Digitally mature management?

As I have said before I think one of the great achievements of the Government Digital Service, and the report from Martha Lane Fox that spawned it, isn’t the commitment to open source/standards or recruiting such a great team of designers and developers (though they are both great) but the fact that Mike Bracken was hired and installed at a genuinely senior level.

My favourite bit of the Tom Steinberg talk at #ukgc12 was when he talked about the need to get more digitally savvy people in senior posts. He was actually pretty pessimistic about it happening any time soon despite the progress with the GDS and unfortunately I think he is probably right but it is something I feel we have to strive for.

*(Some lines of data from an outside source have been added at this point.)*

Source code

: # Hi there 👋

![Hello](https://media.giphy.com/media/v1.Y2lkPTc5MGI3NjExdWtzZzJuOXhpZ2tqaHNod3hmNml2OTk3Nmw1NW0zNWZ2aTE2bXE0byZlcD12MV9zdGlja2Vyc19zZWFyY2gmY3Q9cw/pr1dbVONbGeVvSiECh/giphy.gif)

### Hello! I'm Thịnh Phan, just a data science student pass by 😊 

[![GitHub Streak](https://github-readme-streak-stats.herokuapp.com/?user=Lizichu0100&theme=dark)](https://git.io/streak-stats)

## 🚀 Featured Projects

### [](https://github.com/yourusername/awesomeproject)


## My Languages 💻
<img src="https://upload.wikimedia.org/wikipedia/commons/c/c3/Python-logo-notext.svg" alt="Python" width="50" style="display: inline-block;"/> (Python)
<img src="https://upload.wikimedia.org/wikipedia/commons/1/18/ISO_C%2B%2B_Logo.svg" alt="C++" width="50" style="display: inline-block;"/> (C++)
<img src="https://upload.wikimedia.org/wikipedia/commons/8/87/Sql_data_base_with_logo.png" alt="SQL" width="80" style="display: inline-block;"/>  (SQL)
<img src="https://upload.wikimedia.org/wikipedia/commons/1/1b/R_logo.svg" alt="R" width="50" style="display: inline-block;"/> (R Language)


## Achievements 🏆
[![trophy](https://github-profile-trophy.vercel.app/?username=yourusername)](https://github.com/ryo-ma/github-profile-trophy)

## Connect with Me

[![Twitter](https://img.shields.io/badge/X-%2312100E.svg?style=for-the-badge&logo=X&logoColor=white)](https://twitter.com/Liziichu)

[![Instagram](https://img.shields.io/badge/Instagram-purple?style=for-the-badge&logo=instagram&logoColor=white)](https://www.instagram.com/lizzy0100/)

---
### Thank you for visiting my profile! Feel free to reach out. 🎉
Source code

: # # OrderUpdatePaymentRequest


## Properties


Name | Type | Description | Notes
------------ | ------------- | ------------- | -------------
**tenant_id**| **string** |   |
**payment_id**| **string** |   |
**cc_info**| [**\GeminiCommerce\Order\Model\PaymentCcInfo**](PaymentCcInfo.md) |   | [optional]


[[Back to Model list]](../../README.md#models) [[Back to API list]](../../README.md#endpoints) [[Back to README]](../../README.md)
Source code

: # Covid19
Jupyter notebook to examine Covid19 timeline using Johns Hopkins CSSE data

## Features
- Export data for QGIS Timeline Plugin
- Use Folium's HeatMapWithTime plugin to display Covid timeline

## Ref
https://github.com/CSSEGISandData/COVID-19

One of the key themes in Euan Semple‘s new book (which I will review later) is just how much this new digital landscape changes the way organisations should run. Relationships between managers and staff changes, internal communications are turned on their head and the implications for things like hardware and information security are radically changed. All of this requires real understanding and flexibility to implement with leadership from the highest level. If real change is going to happen it can’t continue to be a bottom-up revolution (at least in my opinion – I know alot of people who disagree.)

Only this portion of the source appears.